Pour Arié Alimi, avocat au barreau de Paris et membre de la Ligue des droits de l'homme (LDH), « il est temps de cesser d’utiliser du matériel de guerre contre des civils » : « Il y aura des responsabilités un jour ou l’autre. [...] Bien évidemment, il y a de la violence contre les fonctionnaires de police. Mais ce ne sont pas ces armes qui permettent d’éviter la violence et de se protéger. Depuis toujours en France, il n’y avait pas ces armes et pourtant, le maintien de l’ordre pouvait se dérouler correctement. Dans la plupart des autres pays de l’Union européenne et de l’Europe, ces armes ne sont pas utilisées. »

 → A (RE)LIRE : Loi «anti-casseurs»: un texte controversé devant l'Assemblée

Lors de l'audience devant le Conseil d'Etat, une représentante du ministère de l'Intérieur a indiqué que le LBD avait été utilisé dans « 9 228 cas » lors de manifestations de « gilets jaunes » depuis le début du mouvement de contestation sociale mi-novembre. Et pour lesquels 111 enquêtes ont été ouvertes par l'Inspection générale de la police (IGPN).

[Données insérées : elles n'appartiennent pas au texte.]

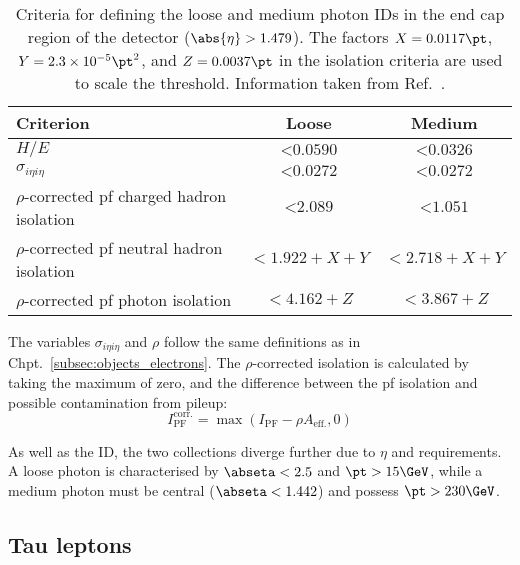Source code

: \begin{table}[htbp]
    \centering
    \begin{tabular}{lcc}
        \toprule
        Criterion & Loose & Medium \\\midrule
        $H/E$ & $< \text{0.0590}$ & $< \text{0.0326}$ \\
        $\sigma_{i\eta i\eta}$ & $< \text{0.0272}$ & $< \text{0.0272}$ \\
        $\rho$-corrected \acrshort{pf} charged hadron isolation & $< \text{2.089}$ & $< \text{1.051}$ \\
        $\rho$-corrected \acrshort{pf} neutral hadron isolation & $< \text{1.922} + X + Y$ & $< \text{2.718} + X + Y$ \\
        $\rho$-corrected \acrshort{pf} photon isolation & $< \text{4.162} + Z$ & $< \text{3.867} + Z$ \\
        \bottomrule
    \end{tabular}
    \caption[Criteria for defining the loose and medium photon IDs in the end cap region of the detector ($\abs{\eta} > \text{1.479}$)]{Criteria for defining the loose and medium photon IDs in the end cap region of the detector ($\abs{\eta} > \text{1.479}$). The factors $X = \text{0.0117}\pt$, $Y = \text{2.3} \times \text{10}^{-5}\pt^2$, and $Z = \text{0.0037}\pt$ in the isolation criteria are used to scale the threshold. Information taken from Ref.~.}
    \label{tab:htoinv_photon_ID_endcap}
\end{table}

The variables $\sigma_{i\eta i\eta}$ and $\rho$ follow the same definitions as in Chpt.~\ref{subsec:objects_electrons}. The $\rho$-corrected isolation is calculated by taking the maximum of zero, and the difference between the \acrlong{pf} isolation and possible contamination from pileup:
\begin{equation}
I_{\mathrm{PF}}^{\mathrm{corr.}} = \max (I_{\mathrm{PF}} - \rho A_{\mathrm{eff.}}, \text{0})
\end{equation}

As well as the ID, the two collections diverge further due to $\eta$ and \pt requirements. A loose photon is characterised by $\abseta < \text{2.5}$ and $\pt > \text{15}\GeV$, while a medium photon must be central ($\abseta < \text{1.442}$) and possess $\pt > \text{230}\GeV$.




\subsection{Tau leptons}
\label{subsec:objects_taus}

Pascale Léglise a également précisé lors de cette audience que « le LBD [était] une arme utilisée dans les attroupements, pas dans les manifestations pacifiques. Il faut que le policier soit en état de légitime défense ou incapable d'assurer la défense du terrain qu'il est censé défendre [pour l'utiliser] ».

En tête de cortège

La décision du Conseil d'Etat est attendue alors qu'une nouvelle mobilisation des « gilets jaunes » doit se dérouler ce samedi en France.

Les blessés lors des rassemblements précédents devraient ouvrir le cortège parisien. Parmi eux, Jérôme Rodrigues, blessé à l’œil à cause d’un tir de lanceur de balles place de la Bastille samedi dernier - version contestée par la police. Cette figure du mouvement espère que cette marche permettra une prise de conscience dans l’opinion publique sur la question des violences policières.

« Je pense que là, certaines personnes pas forcément acquises à la cause des "gilets jaunes" ont compris qu’il y avait un certain malaise, affirme-t-il. On est toujours sur du visuel. On est toujours sur de l’impact médiatique. Et si les télés font leur rôle et que gens verront le nombre de gueules cassées. Ça peut jouer aussi sur leur cerveau de se dire que là, il y a un problème dans ce pays. »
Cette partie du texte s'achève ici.